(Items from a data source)
....

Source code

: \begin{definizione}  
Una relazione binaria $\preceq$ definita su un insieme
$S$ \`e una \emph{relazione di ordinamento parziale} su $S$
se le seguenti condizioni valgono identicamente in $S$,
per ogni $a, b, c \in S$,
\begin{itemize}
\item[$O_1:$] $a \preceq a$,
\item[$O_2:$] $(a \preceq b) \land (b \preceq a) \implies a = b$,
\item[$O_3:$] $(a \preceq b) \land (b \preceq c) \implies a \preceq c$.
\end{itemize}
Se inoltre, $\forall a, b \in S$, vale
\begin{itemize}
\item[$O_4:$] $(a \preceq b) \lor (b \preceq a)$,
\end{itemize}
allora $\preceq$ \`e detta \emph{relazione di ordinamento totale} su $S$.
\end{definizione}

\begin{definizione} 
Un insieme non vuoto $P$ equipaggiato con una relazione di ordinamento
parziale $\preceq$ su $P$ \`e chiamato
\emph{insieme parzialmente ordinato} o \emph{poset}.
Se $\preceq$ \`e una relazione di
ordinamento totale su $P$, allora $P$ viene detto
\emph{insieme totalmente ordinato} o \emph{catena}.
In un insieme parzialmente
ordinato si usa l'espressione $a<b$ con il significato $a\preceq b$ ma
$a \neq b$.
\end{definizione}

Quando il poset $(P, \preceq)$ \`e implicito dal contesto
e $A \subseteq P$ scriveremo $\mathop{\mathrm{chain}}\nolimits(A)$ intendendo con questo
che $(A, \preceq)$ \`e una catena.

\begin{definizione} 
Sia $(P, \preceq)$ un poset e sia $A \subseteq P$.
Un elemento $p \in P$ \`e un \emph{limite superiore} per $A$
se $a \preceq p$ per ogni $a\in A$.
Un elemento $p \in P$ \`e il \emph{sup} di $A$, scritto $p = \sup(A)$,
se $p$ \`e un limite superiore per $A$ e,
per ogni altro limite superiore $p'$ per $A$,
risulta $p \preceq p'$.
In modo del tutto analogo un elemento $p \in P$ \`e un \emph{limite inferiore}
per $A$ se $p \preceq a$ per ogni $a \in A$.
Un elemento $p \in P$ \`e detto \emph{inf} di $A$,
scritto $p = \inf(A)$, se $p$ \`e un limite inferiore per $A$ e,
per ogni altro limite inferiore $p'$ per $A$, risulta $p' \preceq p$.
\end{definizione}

....

**Exercise:**
All that is needed is the opening run of the data, given again exactly: please include every line from the first through the line with "Quando il poset", both ends kept.

**The answer:**
Source code

: \begin{definizione}  
Una relazione binaria $\preceq$ definita su un insieme
$S$ \`e una \emph{relazione di ordinamento parziale} su $S$
se le seguenti condizioni valgono identicamente in $S$,
per ogni $a, b, c \in S$,
\begin{itemize}
\item[$O_1:$] $a \preceq a$,
\item[$O_2:$] $(a \preceq b) \land (b \preceq a) \implies a = b$,
\item[$O_3:$] $(a \preceq b) \land (b \preceq c) \implies a \preceq c$.
\end{itemize}
Se inoltre, $\forall a, b \in S$, vale
\begin{itemize}
\item[$O_4:$] $(a \preceq b) \lor (b \preceq a)$,
\end{itemize}
allora $\preceq$ \`e detta \emph{relazione di ordinamento totale} su $S$.
\end{definizione}

\begin{definizione} 
Un insieme non vuoto $P$ equipaggiato con una relazione di ordinamento
parziale $\preceq$ su $P$ \`e chiamato
\emph{insieme parzialmente ordinato} o \emph{poset}.
Se $\preceq$ \`e una relazione di
ordinamento totale su $P$, allora $P$ viene detto
\emph{insieme totalmente ordinato} o \emph{catena}.
In un insieme parzialmente
ordinato si usa l'espressione $a<b$ con il significato $a\preceq b$ ma
$a \neq b$.
\end{definizione}

Quando il poset $(P, \preceq)$ \`e implicito dal contesto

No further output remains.